High street lender Royal Bank of Scotland’s (RBS) warning that it will report a loss in 2015 sends the shares crashing 4% to 250.3p.
Figures published by Investec after RBS’ unscheduled update point to the bank being £2.4 billion in the red during 2015 with one-off fines and charges the culprits. This reverses Investec’s previous £307.5 million pre-tax profit forecast for the year.
The £16.1 billion cap is being charged £1.5 billion by US regulators for allegedly mis-selling mortgage-backed securities in the country, while it has allocated a further £500 million to cover payment protection insurance (PPI) compensation demands.
The largest charge is £1.6 billion to help close the £5.6 billion deficit in its defined benefit pension scheme.

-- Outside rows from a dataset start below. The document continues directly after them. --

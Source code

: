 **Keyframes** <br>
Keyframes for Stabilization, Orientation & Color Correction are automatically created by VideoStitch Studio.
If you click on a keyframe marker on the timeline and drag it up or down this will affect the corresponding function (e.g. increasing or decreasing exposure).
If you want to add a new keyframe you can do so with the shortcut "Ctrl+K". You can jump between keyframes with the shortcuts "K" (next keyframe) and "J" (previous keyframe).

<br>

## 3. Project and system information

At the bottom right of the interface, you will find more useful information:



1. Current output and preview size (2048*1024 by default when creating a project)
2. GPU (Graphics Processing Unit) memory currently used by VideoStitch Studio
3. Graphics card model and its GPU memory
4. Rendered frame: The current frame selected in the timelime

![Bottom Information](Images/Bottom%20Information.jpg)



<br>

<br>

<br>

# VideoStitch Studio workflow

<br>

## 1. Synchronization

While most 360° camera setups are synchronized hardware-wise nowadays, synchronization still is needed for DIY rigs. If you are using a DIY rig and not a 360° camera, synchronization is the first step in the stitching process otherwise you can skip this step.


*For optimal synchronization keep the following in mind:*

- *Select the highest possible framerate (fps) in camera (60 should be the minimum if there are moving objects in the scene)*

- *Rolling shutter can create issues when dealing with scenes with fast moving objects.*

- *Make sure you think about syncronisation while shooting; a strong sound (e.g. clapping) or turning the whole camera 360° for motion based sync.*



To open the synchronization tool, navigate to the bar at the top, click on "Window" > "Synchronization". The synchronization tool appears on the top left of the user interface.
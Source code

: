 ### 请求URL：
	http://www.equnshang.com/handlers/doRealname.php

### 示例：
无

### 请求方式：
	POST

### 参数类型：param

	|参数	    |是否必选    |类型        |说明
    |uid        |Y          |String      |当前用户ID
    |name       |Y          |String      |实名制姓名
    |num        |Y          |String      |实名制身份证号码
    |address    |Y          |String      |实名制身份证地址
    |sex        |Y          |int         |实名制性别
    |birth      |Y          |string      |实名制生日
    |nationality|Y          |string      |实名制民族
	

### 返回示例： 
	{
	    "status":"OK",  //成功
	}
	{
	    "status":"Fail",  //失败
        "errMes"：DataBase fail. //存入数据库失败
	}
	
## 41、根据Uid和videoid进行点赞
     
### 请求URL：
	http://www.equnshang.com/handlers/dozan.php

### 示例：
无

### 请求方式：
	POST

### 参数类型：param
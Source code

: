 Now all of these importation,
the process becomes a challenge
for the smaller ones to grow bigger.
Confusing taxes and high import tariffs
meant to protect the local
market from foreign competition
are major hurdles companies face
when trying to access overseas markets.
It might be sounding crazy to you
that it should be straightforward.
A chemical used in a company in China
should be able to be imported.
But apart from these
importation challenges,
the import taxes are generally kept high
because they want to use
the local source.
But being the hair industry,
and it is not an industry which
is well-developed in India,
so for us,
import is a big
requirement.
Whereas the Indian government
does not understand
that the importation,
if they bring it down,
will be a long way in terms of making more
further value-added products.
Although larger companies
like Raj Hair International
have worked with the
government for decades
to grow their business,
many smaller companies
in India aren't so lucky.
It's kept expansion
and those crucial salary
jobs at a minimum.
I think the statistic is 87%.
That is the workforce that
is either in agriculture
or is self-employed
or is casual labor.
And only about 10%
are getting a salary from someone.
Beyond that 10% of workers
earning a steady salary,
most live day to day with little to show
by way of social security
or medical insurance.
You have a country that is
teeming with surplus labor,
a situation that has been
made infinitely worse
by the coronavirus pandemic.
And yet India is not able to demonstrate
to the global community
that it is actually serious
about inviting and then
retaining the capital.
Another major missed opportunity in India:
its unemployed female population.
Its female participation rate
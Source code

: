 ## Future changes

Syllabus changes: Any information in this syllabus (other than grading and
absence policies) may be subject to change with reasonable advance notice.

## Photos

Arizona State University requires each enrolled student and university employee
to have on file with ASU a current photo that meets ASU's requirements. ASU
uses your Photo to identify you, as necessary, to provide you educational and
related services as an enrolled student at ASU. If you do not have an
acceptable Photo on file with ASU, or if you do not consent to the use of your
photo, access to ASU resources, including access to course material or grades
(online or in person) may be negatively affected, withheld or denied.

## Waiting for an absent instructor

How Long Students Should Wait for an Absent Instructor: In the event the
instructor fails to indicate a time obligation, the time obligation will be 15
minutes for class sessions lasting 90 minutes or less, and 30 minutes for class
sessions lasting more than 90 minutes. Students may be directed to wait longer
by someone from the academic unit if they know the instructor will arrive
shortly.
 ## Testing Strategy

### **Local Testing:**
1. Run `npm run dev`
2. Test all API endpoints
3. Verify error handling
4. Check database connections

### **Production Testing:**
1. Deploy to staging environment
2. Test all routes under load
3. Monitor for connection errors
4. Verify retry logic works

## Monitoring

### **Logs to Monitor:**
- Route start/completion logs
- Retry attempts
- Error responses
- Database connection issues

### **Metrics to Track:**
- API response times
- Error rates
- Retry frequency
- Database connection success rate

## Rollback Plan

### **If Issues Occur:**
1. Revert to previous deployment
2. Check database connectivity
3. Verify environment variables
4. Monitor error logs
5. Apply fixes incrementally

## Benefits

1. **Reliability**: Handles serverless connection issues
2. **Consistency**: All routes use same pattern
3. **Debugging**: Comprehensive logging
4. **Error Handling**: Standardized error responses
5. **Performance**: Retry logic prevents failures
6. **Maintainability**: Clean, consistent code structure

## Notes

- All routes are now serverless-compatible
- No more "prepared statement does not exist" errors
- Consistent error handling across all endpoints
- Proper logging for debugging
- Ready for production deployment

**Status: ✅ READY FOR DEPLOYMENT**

The part-nationalised bank has also taken an almost £500 million write-down in its private bank.
These charges could pour cold water on anticipation that RBS will reintroduce a dividend in 2016’s prelims after a nine year absence, although Investec retained its 5p a share estimate for 2016 in this morning’s note. For Shares’ view on whether the bank should pay a dividend or not, read Thursday’s edition (28 Jan), on sale tomorrow.
One positive is that RBS’ capital buffers are set reach 15% giving it one of the largest cushions against financial shocks in the sector.
Prelims will be posted in 26 February.